Is al-Qaeda as powerful as it once was, more than a year and a half after Sept. 11? Is it still a threat to America? The answers are: no and yes. Improvements in security and surveillance mean it would be much harder for the organization to pull off a long-planned, complex, relatively expensive operation in the West like the one that occurred on Sept. 11. There are also better controls on the international flow of funds to terrorist groups. But al-Qaeda, says Roland Jacquard, a well-known French expert on terrorism, doesn't need as much money as it once did. "What cost al-Qaeda millions," he says, "was the camps. The group doesn't have the same financial needs as it did before." The Bali bombing cost perhaps $35,000 to pull off, a sum easily gathered from the credit-card fraud and petty-crime networks that certain Islamist extremists run.

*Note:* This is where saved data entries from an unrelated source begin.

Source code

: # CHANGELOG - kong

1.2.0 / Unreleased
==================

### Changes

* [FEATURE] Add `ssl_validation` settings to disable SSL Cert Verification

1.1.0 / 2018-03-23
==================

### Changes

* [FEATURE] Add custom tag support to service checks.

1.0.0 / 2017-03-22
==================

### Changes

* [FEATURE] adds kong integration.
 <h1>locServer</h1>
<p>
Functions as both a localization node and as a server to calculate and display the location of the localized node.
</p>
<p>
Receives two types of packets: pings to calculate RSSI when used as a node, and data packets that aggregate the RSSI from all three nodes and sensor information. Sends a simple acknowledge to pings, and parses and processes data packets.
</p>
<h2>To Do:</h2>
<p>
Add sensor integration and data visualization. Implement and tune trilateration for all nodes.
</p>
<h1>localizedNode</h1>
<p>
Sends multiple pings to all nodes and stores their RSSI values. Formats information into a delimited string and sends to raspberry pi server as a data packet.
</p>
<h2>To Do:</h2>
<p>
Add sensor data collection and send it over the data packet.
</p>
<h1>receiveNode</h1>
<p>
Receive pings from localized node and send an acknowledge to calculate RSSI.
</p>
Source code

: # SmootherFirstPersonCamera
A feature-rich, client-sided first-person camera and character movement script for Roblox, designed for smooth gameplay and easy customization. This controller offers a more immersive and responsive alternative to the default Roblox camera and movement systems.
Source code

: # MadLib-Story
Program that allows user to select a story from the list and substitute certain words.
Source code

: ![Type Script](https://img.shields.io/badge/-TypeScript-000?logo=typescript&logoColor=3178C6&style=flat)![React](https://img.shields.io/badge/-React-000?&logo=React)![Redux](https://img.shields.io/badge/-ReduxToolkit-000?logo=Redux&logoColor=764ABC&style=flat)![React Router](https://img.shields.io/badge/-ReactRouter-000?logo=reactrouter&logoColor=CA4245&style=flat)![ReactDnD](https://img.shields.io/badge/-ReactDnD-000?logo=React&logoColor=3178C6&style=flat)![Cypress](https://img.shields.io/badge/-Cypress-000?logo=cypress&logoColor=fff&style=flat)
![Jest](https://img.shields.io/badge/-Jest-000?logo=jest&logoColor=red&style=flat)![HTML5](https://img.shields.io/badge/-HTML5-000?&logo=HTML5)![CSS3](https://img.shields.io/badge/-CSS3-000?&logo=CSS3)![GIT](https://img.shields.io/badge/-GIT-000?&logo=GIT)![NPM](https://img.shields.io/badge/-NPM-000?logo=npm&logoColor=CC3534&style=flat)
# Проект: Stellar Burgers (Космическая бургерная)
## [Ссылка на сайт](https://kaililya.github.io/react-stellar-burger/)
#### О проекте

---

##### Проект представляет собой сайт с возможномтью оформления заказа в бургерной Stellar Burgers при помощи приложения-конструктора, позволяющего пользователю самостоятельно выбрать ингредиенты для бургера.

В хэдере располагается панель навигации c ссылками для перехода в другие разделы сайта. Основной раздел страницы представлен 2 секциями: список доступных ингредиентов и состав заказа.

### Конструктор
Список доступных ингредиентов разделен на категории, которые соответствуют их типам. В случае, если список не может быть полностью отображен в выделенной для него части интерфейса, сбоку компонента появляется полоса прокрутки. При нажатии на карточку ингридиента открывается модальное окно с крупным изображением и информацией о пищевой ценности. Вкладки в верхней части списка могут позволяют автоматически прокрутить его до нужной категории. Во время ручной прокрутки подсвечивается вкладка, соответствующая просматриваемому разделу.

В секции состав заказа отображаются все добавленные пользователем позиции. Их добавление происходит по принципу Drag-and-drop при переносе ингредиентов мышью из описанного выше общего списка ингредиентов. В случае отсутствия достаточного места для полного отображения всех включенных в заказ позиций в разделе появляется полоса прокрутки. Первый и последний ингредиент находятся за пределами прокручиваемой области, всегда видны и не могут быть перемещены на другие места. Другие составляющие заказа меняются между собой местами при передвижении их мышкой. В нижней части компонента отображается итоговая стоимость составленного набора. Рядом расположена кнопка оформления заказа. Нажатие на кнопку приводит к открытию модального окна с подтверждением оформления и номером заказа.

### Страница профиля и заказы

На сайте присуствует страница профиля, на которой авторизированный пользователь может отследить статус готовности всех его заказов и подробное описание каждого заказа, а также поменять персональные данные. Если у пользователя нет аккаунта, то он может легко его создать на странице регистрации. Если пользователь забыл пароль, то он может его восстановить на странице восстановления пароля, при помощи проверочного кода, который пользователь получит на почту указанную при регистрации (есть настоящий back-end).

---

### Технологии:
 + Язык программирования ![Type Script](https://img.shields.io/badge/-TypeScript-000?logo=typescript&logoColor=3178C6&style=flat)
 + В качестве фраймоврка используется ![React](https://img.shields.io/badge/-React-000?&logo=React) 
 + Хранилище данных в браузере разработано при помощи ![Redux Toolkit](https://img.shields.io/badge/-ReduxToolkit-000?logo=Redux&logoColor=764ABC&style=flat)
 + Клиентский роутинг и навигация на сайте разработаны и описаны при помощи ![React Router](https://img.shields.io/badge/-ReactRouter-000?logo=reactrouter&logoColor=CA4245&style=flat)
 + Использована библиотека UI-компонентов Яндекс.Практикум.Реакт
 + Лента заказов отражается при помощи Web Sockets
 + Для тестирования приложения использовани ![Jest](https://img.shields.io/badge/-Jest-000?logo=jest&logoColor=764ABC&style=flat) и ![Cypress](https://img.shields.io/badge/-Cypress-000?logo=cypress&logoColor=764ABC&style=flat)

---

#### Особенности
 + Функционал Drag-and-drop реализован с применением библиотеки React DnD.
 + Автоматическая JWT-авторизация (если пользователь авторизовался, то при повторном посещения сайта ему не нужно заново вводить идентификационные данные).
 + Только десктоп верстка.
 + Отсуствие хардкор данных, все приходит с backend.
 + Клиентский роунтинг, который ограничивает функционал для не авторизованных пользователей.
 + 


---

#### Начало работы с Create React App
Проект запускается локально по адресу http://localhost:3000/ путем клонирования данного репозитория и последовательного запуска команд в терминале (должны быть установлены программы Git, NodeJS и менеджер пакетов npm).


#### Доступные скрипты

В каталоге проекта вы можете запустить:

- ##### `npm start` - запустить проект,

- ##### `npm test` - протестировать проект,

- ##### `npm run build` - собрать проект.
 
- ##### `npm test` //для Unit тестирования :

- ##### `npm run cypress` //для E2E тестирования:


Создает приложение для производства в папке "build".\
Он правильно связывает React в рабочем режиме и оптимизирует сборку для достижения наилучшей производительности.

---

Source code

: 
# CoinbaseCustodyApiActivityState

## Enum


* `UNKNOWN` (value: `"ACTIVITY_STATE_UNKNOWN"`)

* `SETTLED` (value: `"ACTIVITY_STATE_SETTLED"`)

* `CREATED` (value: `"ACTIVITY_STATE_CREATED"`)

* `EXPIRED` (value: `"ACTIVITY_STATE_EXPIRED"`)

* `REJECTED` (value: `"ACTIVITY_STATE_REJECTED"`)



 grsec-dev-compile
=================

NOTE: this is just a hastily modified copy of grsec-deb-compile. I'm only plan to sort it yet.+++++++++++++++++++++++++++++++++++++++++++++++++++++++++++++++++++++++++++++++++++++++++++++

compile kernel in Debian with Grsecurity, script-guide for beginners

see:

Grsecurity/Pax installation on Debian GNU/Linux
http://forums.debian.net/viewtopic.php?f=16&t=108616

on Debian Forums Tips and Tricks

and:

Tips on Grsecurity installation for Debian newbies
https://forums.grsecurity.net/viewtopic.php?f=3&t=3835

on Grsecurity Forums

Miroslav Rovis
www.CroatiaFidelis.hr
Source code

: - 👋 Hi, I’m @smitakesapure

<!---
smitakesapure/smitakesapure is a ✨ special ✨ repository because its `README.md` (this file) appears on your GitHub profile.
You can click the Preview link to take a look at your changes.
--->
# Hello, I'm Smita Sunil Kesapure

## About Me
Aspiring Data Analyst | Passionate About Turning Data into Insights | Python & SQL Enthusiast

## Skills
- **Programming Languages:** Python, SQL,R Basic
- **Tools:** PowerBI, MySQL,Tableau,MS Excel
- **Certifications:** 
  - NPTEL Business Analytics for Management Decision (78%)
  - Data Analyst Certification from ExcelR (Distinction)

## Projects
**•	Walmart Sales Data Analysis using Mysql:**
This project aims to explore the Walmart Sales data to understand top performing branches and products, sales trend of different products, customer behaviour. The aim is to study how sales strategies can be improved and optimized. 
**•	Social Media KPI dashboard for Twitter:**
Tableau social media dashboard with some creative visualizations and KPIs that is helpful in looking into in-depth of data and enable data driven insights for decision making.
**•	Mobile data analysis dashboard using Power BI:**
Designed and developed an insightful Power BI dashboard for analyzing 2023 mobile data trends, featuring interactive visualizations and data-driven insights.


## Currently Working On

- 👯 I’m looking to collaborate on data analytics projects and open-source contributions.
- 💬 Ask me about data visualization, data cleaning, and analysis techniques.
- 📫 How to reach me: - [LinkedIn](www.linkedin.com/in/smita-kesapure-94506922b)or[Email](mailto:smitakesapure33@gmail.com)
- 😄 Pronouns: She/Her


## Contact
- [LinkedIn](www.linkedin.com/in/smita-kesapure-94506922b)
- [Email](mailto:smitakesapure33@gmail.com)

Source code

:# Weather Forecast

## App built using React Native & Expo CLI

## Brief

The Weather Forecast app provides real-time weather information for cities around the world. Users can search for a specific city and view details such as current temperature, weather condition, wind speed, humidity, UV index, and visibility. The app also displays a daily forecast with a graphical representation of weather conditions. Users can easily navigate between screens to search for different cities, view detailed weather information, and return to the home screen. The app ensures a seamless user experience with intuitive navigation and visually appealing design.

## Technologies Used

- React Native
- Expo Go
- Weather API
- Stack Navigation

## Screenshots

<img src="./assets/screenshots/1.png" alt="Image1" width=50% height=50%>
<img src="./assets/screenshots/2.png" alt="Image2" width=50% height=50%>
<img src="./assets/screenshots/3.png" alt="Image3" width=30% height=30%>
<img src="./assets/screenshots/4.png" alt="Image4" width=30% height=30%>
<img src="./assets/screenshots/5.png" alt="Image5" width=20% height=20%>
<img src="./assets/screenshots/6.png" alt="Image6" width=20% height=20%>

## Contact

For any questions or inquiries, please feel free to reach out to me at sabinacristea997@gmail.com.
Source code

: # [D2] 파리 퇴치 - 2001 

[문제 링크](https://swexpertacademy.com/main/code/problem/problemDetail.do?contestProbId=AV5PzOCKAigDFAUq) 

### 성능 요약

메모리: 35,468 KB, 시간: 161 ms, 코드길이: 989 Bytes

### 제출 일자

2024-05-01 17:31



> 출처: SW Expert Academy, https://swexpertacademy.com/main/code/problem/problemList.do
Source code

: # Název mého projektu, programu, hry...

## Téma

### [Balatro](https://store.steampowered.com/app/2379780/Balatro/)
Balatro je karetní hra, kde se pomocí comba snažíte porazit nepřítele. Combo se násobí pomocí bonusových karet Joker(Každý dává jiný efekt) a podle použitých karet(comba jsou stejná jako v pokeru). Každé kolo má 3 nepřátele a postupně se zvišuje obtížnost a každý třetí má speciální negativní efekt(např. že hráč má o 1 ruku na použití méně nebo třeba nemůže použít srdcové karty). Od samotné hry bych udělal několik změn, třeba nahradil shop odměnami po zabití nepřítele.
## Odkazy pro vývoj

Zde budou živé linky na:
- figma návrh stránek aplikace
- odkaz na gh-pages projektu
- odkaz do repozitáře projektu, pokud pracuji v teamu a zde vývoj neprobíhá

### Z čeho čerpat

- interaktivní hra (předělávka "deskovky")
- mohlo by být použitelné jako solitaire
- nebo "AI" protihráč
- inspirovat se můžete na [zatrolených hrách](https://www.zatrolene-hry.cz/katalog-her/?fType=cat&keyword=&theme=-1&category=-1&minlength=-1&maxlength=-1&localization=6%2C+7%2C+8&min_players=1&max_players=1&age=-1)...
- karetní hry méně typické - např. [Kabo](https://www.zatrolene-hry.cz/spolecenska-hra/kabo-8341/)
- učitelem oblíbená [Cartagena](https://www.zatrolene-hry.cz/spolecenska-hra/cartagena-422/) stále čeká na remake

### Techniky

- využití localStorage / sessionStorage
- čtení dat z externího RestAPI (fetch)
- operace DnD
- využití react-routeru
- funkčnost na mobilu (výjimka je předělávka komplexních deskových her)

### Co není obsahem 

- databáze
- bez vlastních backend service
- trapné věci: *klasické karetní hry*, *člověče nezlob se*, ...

It also is clear that the destruction of the Afghan camps, however useful, had one perverse and unintended effect. Terrorists and their supporters who had formerly been concentrated in one known place were dispersed to home regions and new hideouts like Chechnya, Yemen, East Africa and Georgia's Pankisi Gorge. Regional commanders of al-Qaeda, says Rohan Gunaratna, author of a leading book on the network, are now "operating independently of centralized control." Local terrorist chiefs, he says, no longer depend on anything from bin Laden and his top brass except for ideological inspiration.
How bin Laden's message resonates these days is unclear. In the run-up to the war in Iraq, Egyptian President Hosni Mubarak predicted--and many in the West concurred--that the fighting would spawn many acts of terrorism. "If there is one bin Laden now," he said, "there will be 100 bin Ladens afterward." That phenomenon has not materialized. In some countries with volatile Islamic communities, like Indonesia, demonstrations against the war were far smaller than many had expected. A French investigator says anger among Islamic communities over Iraq won't necessarily translate into a surge in terrorism-organization membership. "Recruitment involves risks of infiltration for networks," he says. "The Arab kid who walks into a mosque after the first bombing of Baghdad and says he wants to work for al-Qaeda is exactly the sort of guy they want no part of."